What is required: Copy each of the records exactly.

Dataset:
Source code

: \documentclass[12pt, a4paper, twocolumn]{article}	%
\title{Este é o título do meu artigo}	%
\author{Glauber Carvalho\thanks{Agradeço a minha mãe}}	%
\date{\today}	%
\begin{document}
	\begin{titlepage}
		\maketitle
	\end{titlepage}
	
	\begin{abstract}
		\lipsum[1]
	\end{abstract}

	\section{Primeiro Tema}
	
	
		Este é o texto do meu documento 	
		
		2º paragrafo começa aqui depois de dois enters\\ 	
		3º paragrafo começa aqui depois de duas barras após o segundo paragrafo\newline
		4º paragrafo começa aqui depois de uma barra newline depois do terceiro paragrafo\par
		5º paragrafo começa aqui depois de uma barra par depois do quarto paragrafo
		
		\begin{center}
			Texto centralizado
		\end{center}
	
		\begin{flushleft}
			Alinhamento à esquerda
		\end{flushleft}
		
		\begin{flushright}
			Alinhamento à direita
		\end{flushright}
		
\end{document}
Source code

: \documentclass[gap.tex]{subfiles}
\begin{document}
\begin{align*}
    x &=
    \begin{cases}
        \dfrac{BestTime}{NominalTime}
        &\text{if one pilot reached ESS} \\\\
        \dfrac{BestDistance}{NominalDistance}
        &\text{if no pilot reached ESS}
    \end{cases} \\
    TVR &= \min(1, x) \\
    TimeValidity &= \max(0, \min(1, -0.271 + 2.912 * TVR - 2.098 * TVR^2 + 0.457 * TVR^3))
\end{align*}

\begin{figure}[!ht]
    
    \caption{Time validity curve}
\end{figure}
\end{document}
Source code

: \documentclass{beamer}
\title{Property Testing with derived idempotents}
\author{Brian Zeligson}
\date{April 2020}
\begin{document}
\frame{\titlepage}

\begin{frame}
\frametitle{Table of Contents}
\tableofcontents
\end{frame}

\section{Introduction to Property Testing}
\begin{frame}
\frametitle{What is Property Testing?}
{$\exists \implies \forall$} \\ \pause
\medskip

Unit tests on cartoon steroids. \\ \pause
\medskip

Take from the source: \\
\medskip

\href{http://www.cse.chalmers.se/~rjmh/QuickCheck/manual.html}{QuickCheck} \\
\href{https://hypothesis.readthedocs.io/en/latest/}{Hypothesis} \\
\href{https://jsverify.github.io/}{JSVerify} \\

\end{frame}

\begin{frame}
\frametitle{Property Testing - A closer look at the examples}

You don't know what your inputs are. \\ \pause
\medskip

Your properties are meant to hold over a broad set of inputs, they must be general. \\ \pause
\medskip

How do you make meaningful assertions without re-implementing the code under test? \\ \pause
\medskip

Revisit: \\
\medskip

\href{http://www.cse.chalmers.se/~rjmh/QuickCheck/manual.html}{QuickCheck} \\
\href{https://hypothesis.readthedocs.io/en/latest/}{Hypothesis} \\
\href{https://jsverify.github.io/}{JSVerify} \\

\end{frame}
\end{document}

Result of this task:
Source code

: \documentclass[12pt, a4paper, twocolumn]{article}	%
\title{Este é o título do meu artigo}	%
\author{Glauber Carvalho\thanks{Agradeço a minha mãe}}	%
\date{\today}	%
\begin{document}
	\begin{titlepage}
		\maketitle
	\end{titlepage}
	
	\begin{abstract}
		\lipsum[1]
	\end{abstract}

	\section{Primeiro Tema}
	
	
		Este é o texto do meu documento 	
		
		2º paragrafo começa aqui depois de dois enters\\ 	
		3º paragrafo começa aqui depois de duas barras após o segundo paragrafo\newline
		4º paragrafo começa aqui depois de uma barra newline depois do terceiro paragrafo\par
		5º paragrafo começa aqui depois de uma barra par depois do quarto paragrafo
		
		\begin{center}
			Texto centralizado
		\end{center}
	
		\begin{flushleft}
			Alinhamento à esquerda
		\end{flushleft}
		
		\begin{flushright}
			Alinhamento à direita
		\end{flushright}
		
\end{document}
Source code

: \documentclass[gap.tex]{subfiles}
\begin{document}
\begin{align*}
    x &=
    \begin{cases}
        \dfrac{BestTime}{NominalTime}
        &\text{if one pilot reached ESS} \\\\
        \dfrac{BestDistance}{NominalDistance}
        &\text{if no pilot reached ESS}
    \end{cases} \\
    TVR &= \min(1, x) \\
    TimeValidity &= \max(0, \min(1, -0.271 + 2.912 * TVR - 2.098 * TVR^2 + 0.457 * TVR^3))
\end{align*}

\begin{figure}[!ht]
    
    \caption{Time validity curve}
\end{figure}
\end{document}
Source code

: \documentclass{beamer}
\title{Property Testing with derived idempotents}
\author{Brian Zeligson}
\date{April 2020}
\begin{document}
\frame{\titlepage}

\begin{frame}
\frametitle{Table of Contents}
\tableofcontents
\end{frame}

\section{Introduction to Property Testing}
\begin{frame}
\frametitle{What is Property Testing?}
{$\exists \implies \forall$} \\ \pause
\medskip

Unit tests on cartoon steroids. \\ \pause
\medskip

Take from the source: \\
\medskip

\href{http://www.cse.chalmers.se/~rjmh/QuickCheck/manual.html}{QuickCheck} \\
\href{https://hypothesis.readthedocs.io/en/latest/}{Hypothesis} \\
\href{https://jsverify.github.io/}{JSVerify} \\

\end{frame}

\begin{frame}
\frametitle{Property Testing - A closer look at the examples}

You don't know what your inputs are. \\ \pause
\medskip

Your properties are meant to hold over a broad set of inputs, they must be general. \\ \pause
\medskip

How do you make meaningful assertions without re-implementing the code under test? \\ \pause
\medskip

Revisit: \\
\medskip

\href{http://www.cse.chalmers.se/~rjmh/QuickCheck/manual.html}{QuickCheck} \\
\href{https://hypothesis.readthedocs.io/en/latest/}{Hypothesis} \\
\href{https://jsverify.github.io/}{JSVerify} \\

\end{frame}
\end{document}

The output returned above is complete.